··· Records

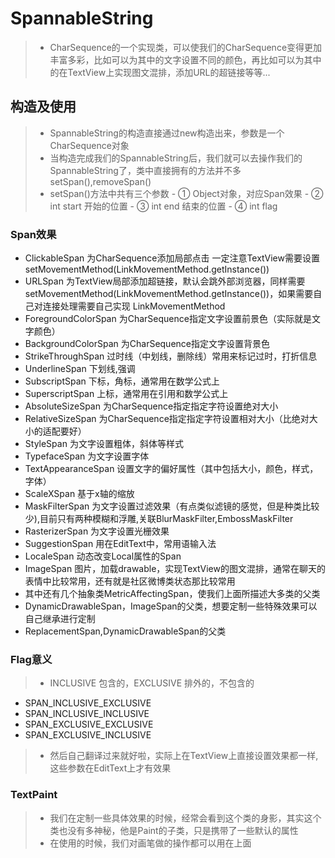 # SpannableString #
>* CharSequence的一个实现类，可以使我们的CharSequence变得更加丰富多彩，比如可以为其中的文字设置不同的颜色，再比如可以为其中的在TextView上实现图文混排，添加URL的超链接等等...

## 构造及使用 ##
>* SpannableString的构造直接通过new构造出来，参数是一个CharSequence对象
>* 当构造完成我们的SpannableString后，我们就可以去操作我们的SpannableString了，类中直接拥有的方法并不多setSpan(),removeSpan()
>* setSpan()方法中共有三个参数
    - ① Object对象，对应Span效果
    - ② int start 开始的位置
    - ③ int end 结束的位置
    - ④ int flag

### Span效果 ###
- ClickableSpan 为CharSequence添加局部点击 一定注意TextView需要设置setMovementMethod(LinkMovementMethod.getInstance())
- URLSpan 为TextView局部添加超链接，默认会跳外部浏览器，同样需要setMovementMethod(LinkMovementMethod.getInstance())，如果需要自己对连接处理需要自己实现 LinkMovementMethod
- ForegroundColorSpan 为CharSequence指定文字设置前景色（实际就是文字颜色）
- BackgroundColorSpan 为CharSequence指定文字设置背景色
- StrikeThroughSpan 过时线（中划线，删除线）常用来标记过时，打折信息
- UnderlineSpan 下划线,强调
- SubscriptSpan 下标，角标，通常用在数学公式上
- SuperscriptSpan 上标，通常用在引用和数学公式上
- AbsoluteSizeSpan 为CharSequence指定指定字符设置绝对大小
- RelativeSizeSpan 为CharSequence指定指定字符设置相对大小（比绝对大小的适配要好）
- StyleSpan 为文字设置粗体，斜体等样式
- TypefaceSpan 为文字设置字体
- TextAppearanceSpan 设置文字的偏好属性（其中包括大小，颜色，样式，字体）
- ScaleXSpan 基于x轴的缩放
- MaskFilterSpan 为文字设置过滤效果（有点类似滤镜的感觉，但是种类比较少),目前只有两种模糊和浮雕,关联BlurMaskFilter,EmbossMaskFilter
- RasterizerSpan 为文字设置光栅效果
- SuggestionSpan 用在EditText中，常用语输入法
- LocaleSpan 动态改变Local属性的Span
- ImageSpan 图片，加载drawable，实现TextView的图文混排，通常在聊天的表情中比较常用，还有就是社区微博类状态那比较常用
- 其中还有几个抽象类MetricAffectingSpan，使我们上面所描述大多类的父类
- DynamicDrawableSpan，ImageSpan的父类，想要定制一些特殊效果可以自己继承进行定制
- ReplacementSpan,DynamicDrawableSpan的父类

### Flag意义 ###
>* INCLUSIVE 包含的，EXCLUSIVE 排外的，不包含的
- SPAN_INCLUSIVE_EXCLUSIVE
- SPAN_INCLUSIVE_INCLUSIVE  
- SPAN_EXCLUSIVE_EXCLUSIVE
- SPAN_EXCLUSIVE_INCLUSIVE
>* 然后自己翻译过来就好啦，实际上在TextView上直接设置效果都一样,这些参数在EditText上才有效果

### TextPaint ###
>* 我们在定制一些具体效果的时候，经常会看到这个类的身影，其实这个类也没有多神秘，他是Paint的子类，只是携带了一些默认的属性
>* 在使用的时候，我们对画笔做的操作都可以用在上面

······

The listing must be returned in full and exactly, apart from its pictures.

 # SpannableString #
>* CharSequence的一个实现类，可以使我们的CharSequence变得更加丰富多彩，比如可以为其中的文字设置不同的颜色，再比如可以为其中的在TextView上实现图文混排，添加URL的超链接等等...

## 构造及使用 ##
>* SpannableString的构造直接通过new构造出来，参数是一个CharSequence对象
>* 当构造完成我们的SpannableString后，我们就可以去操作我们的SpannableString了，类中直接拥有的方法并不多setSpan(),removeSpan()
>* setSpan()方法中共有三个参数
    - ① Object对象，对应Span效果
    - ② int start 开始的位置
    - ③ int end 结束的位置
    - ④ int flag

### Span效果 ###
- ClickableSpan 为CharSequence添加局部点击 一定注意TextView需要设置setMovementMethod(LinkMovementMethod.getInstance())
- URLSpan 为TextView局部添加超链接，默认会跳外部浏览器，同样需要setMovementMethod(LinkMovementMethod.getInstance())，如果需要自己对连接处理需要自己实现 LinkMovementMethod
- ForegroundColorSpan 为CharSequence指定文字设置前景色（实际就是文字颜色）
- BackgroundColorSpan 为CharSequence指定文字设置背景色
- StrikeThroughSpan 过时线（中划线，删除线）常用来标记过时，打折信息
- UnderlineSpan 下划线,强调
- SubscriptSpan 下标，角标，通常用在数学公式上
- SuperscriptSpan 上标，通常用在引用和数学公式上
- AbsoluteSizeSpan 为CharSequence指定指定字符设置绝对大小
- RelativeSizeSpan 为CharSequence指定指定字符设置相对大小（比绝对大小的适配要好）
- StyleSpan 为文字设置粗体，斜体等样式
- TypefaceSpan 为文字设置字体
- TextAppearanceSpan 设置文字的偏好属性（其中包括大小，颜色，样式，字体）
- ScaleXSpan 基于x轴的缩放
- MaskFilterSpan 为文字设置过滤效果（有点类似滤镜的感觉，但是种类比较少),目前只有两种模糊和浮雕,关联BlurMaskFilter,EmbossMaskFilter
- RasterizerSpan 为文字设置光栅效果
- SuggestionSpan 用在EditText中，常用语输入法
- LocaleSpan 动态改变Local属性的Span
- ImageSpan 图片，加载drawable，实现TextView的图文混排，通常在聊天的表情中比较常用，还有就是社区微博类状态那比较常用
- 其中还有几个抽象类MetricAffectingSpan，使我们上面所描述大多类的父类
- DynamicDrawableSpan，ImageSpan的父类，想要定制一些特殊效果可以自己继承进行定制
- ReplacementSpan,DynamicDrawableSpan的父类

### Flag意义 ###
>* INCLUSIVE 包含的，EXCLUSIVE 排外的，不包含的
- SPAN_INCLUSIVE_EXCLUSIVE
- SPAN_INCLUSIVE_INCLUSIVE  
- SPAN_EXCLUSIVE_EXCLUSIVE
- SPAN_EXCLUSIVE_INCLUSIVE
>* 然后自己翻译过来就好啦，实际上在TextView上直接设置效果都一样,这些参数在EditText上才有效果

### TextPaint ###
>* 我们在定制一些具体效果的时候，经常会看到这个类的身影，其实这个类也没有多神秘，他是Paint的子类，只是携带了一些默认的属性
>* 在使用的时候，我们对画笔做的操作都可以用在上面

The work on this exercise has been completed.